▶ [WORKING DATA]:
********
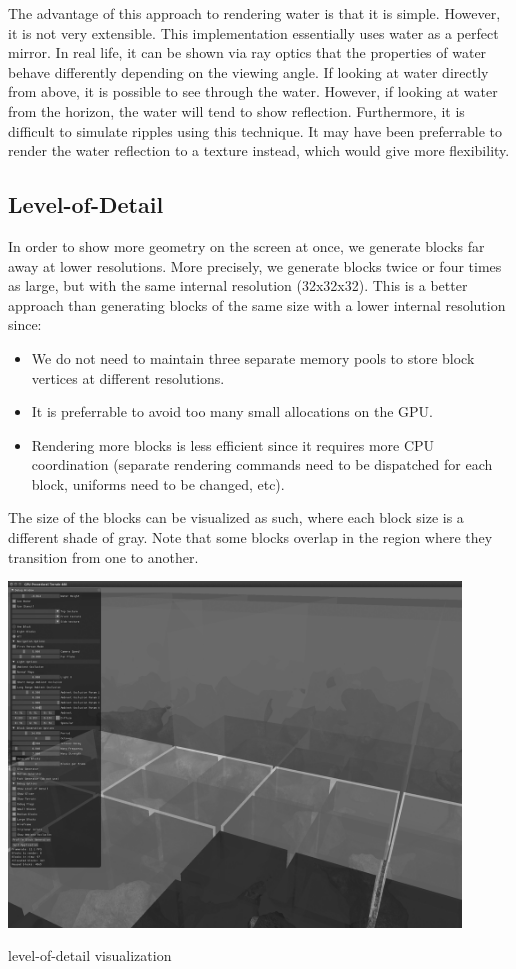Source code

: \documentclass {article}
\begin{document}
The advantage of this approach to rendering water is that it is simple. However, it is not very extensible. This implementation essentially uses water as a perfect mirror. In real life, it can be shown via ray optics that the properties of water behave differently depending on the viewing angle. If looking at water directly from above, it is possible to see through the water. However, if looking at water from the horizon, the water will tend to show reflection. Furthermore, it is difficult to simulate ripples using this technique. It may have been preferrable to render the water reflection to a texture instead, which would give more flexibility.

\subsection{Level-of-Detail}

In order to show more geometry on the screen at once, we generate blocks far away at lower resolutions. More precisely, we generate blocks twice or four times as large, but with the same internal resolution (32x32x32). This is a better approach than generating blocks of the same size with a lower internal resolution since:

\begin{itemize}
\item We do not need to maintain three separate memory pools to store block vertices at different resolutions.
\item It is preferrable to avoid too many small allocations on the GPU.
\item Rendering more blocks is less efficient since it requires more CPU coordination (separate rendering commands need to be dispatched for each block, uniforms need to be changed, etc).
\end{itemize}

The size of the blocks can be visualized as such, where each block size is a different shade of gray. Note that some blocks overlap in the region where they transition from one to another.

\begin{center}
    \includegraphics[width=12cm]{lod.png}

    level-of-detail visualization
\end{center}
\end{document}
********
Reprint the entries above exactly, images removed.

Source code

: \documentclass {article}
\begin{document}
The advantage of this approach to rendering water is that it is simple. However, it is not very extensible. This implementation essentially uses water as a perfect mirror. In real life, it can be shown via ray optics that the properties of water behave differently depending on the viewing angle. If looking at water directly from above, it is possible to see through the water. However, if looking at water from the horizon, the water will tend to show reflection. Furthermore, it is difficult to simulate ripples using this technique. It may have been preferrable to render the water reflection to a texture instead, which would give more flexibility.

\subsection{Level-of-Detail}

In order to show more geometry on the screen at once, we generate blocks far away at lower resolutions. More precisely, we generate blocks twice or four times as large, but with the same internal resolution (32x32x32). This is a better approach than generating blocks of the same size with a lower internal resolution since:

\begin{itemize}
\item We do not need to maintain three separate memory pools to store block vertices at different resolutions.
\item It is preferrable to avoid too many small allocations on the GPU.
\item Rendering more blocks is less efficient since it requires more CPU coordination (separate rendering commands need to be dispatched for each block, uniforms need to be changed, etc).
\end{itemize}

The size of the blocks can be visualized as such, where each block size is a different shade of gray. Note that some blocks overlap in the region where they transition from one to another.

\begin{center}
    \includegraphics[width=12cm]{lod.png}

    level-of-detail visualization
\end{center}
\end{document}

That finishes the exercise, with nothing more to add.